For the complete networking setup including Cloud NAT for outbound internet access, see VPC Networks Explained.

Common mistakes

  1. Adopting the full architecture for a new project. A team of two building an MVP does not need Cloud Armor, Binary Authorization, and a full deployment pipeline. Start with Cloud Run, Cloud SQL, and Secret Manager. Add layers only when you have a requirement that justifies them.

  2. Leaving Cloud Run publicly accessible behind a load balancer. If you add Cloud Armor to a load balancer but leave the direct *.run.app URL accessible, attackers bypass the WAF entirely. Always set —ingress=internal-and-cloud-load-balancing for services behind the load balancer.

  3. Skipping the dead-letter topic. Without a dead-letter topic, a Pub/Sub message that consistently fails processing retries until it expires and is dropped. Business data is silently lost. Always configure dead-letter topics on production subscriptions.

  4. Weak IAM and secrets handling. Using a single service account for all services, or storing credentials in environment variables or source code, creates unnecessary risk. Use per-service service accounts with least-privilege roles and Secret Manager for all sensitive values.

  5. Adding observability after the first incident. Retroactively adding structured logging and trace propagation means touching every service after something has already gone wrong. The cost of setting it up from the start is small. The value during the first incident, being able to trace a user complaint to a specific log entry in seconds, is significant.

  6. Using exact service choices without understanding trade-offs. Copying this architecture without understanding why each component is here leads to over-engineering or misconfiguration. Read the “when to skip it” notes for each component and make deliberate choices for your specific app.

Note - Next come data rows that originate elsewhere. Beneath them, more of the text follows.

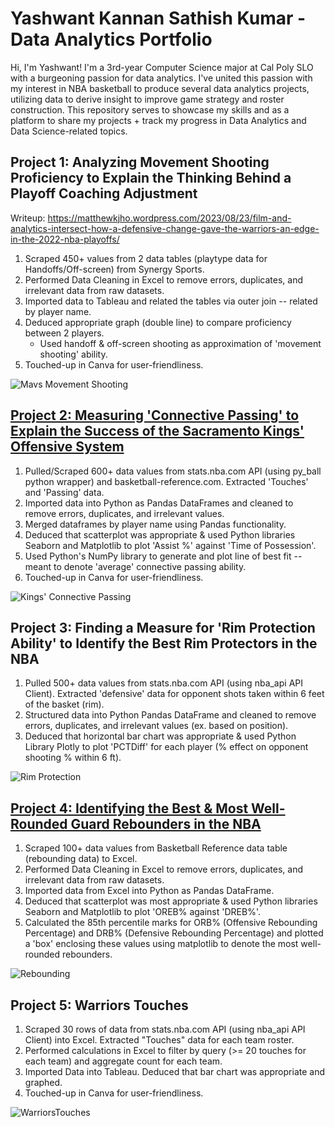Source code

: # Yashwant Kannan Sathish Kumar - Data Analytics Portfolio

Hi, I'm Yashwant! I'm a 3rd-year Computer Science major at Cal Poly SLO with a burgeoning passion for data analytics. I've united this passion with my interest in NBA basketball to produce several data analytics projects, utilizing data to derive insight to improve game strategy and roster construction. This repository serves to showcase my skills and as a platform to share my projects + track my progress in Data Analytics and Data Science-related topics.

## Project 1: Analyzing Movement Shooting Proficiency to Explain the Thinking Behind a Playoff Coaching Adjustment

Writeup: https://matthewkjho.wordpress.com/2023/08/23/film-and-analytics-intersect-how-a-defensive-change-gave-the-warriors-an-edge-in-the-2022-nba-playoffs/

1. Scraped 450+ values from 2 data tables (playtype data for Handoffs/Off-screen) from Synergy Sports.
2. Performed Data Cleaning in Excel to remove errors, duplicates, and irrelevant data from raw datasets.
3. Imported data to Tableau and related the tables via outer join -- related by player name.
4. Deduced appropriate graph (double line) to compare proficiency between 2 players.
    * Used handoff & off-screen shooting as approximation of 'movement shooting' ability. 
5. Touched-up in Canva for user-friendliness.

![Mavs Movement Shooting](MavsMovementShooting.png)

## [Project 2: Measuring 'Connective Passing' to Explain the Success of the Sacramento Kings' Offensive System](https://github.com/yashwantsathish/Connective-Passing-Analysis/tree/main)

1. Pulled/Scraped 600+ data values from stats.nba.com API (using py_ball python wrapper) and basketball-reference.com. Extracted 'Touches' and 'Passing' data. 
2. Imported data into Python as Pandas DataFrames and cleaned to remove errors, duplicates, and irrelevant values.
3. Merged dataframes by player name using Pandas functionality.
4. Deduced that scatterplot was appropriate & used Python libraries Seaborn and Matplotlib to plot 'Assist %' against 'Time of Possession'. 
5. Used Python's NumPy library to generate and plot line of best fit -- meant to denote 'average' connective passing ability.
6. Touched-up in Canva for user-friendliness.

![Kings' Connective Passing](KingsConnectivePassing.png)

## Project 3: Finding a Measure for 'Rim Protection Ability' to Identify the Best Rim Protectors in the NBA
1. Pulled 500+ data values from stats.nba.com API (using nba_api API Client). Extracted 'defensive' data for opponent shots taken within 6 feet of the basket (rim). 
2. Structured data into Python Pandas DataFrame and cleaned to remove errors, duplicates, and irrelevant values (ex. based on position).
3. Deduced that horizontal bar chart was appropriate & used Python Library Plotly to plot 'PCTDiff' for each player (% effect on opponent shooting % within 6 ft).

![Rim Protection](RimProtection.png)

## [Project 4: Identifying the Best & Most Well-Rounded Guard Rebounders in the NBA](https://github.com/yashwantsathish/Guard-Rebounding-Analysis)
1. Scraped 100+ data values from Basketball Reference data table (rebounding data) to Excel.  
2. Performed Data Cleaning in Excel to remove errors, duplicates, and irrelevant data from raw datasets.
3. Imported data from Excel into Python as Pandas DataFrame.
4. Deduced that scatterplot was most appropriate & used Python libraries Seaborn and Matplotlib to plot 'OREB% against 'DREB%'.
5. Calculated the 85th percentile marks for ORB% (Offensive Rebounding Percentage) and DRB% (Defensive Rebounding Percentage) and plotted a 'box' enclosing these values using matplotlib to denote the most well-rounded rebounders.

![Rebounding](Rebounding.png)

## Project 5: Warriors Touches

1. Scraped 30 rows of data from stats.nba.com API (using nba_api API Client) into Excel. Extracted "Touches" data for each team roster.
2. Performed calculations in Excel to filter by query (>= 20 touches for each team) and aggregate count for each team.
3. Imported Data into Tableau. Deduced that bar chart was appropriate and graphed.
4. Touched-up in Canva for user-friendliness.

![WarriorsTouches](WarriorsTouches.jpeg)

Frequently asked questions

Do I need all of these services for a new project?

No. Start with Cloud Run, Cloud SQL, and Secret Manager. That covers compute, data, and secrets with minimal ops overhead. Add Cloud Armor, Pub/Sub, multi-region, and Binary Authorization only when a specific requirement justifies the complexity.

Is Cloud Run enough for most web apps?

For stateless HTTP services, yes. Cloud Run handles autoscaling, TLS, and container management with zero cluster ops. Move to GKE only when you need Kubernetes-specific features like StatefulSets, service mesh, or custom scheduling.

How do I keep Cloud Run private behind a load balancer?

Set --ingress=internal-and-cloud-load-balancing on the Cloud Run service. This blocks direct access to the *.run.app URL from the public internet while still accepting traffic from the Global HTTPS Load Balancer and from within your VPC.

When should I use GKE instead?

When you need StatefulSets, a service mesh, custom pod scheduling, GPU workloads, or fine-grained network policies that Cloud Run does not support. If your team already operates Kubernetes and your workloads need that level of control, GKE is the better fit.

How much does this architecture cost in practice?

It depends on region, traffic volume, database size, and uptime requirements. A minimal version with Cloud Run near-zero scaling and a small Cloud SQL instance can start under $200/month. The Cloud SQL instance is usually the largest fixed cost. Use the GCP Pricing Calculator for estimates specific to your workload.

Last verified: 26 March 2026 Cloud services change frequently. Verify details against official documentation before making infrastructure decisions.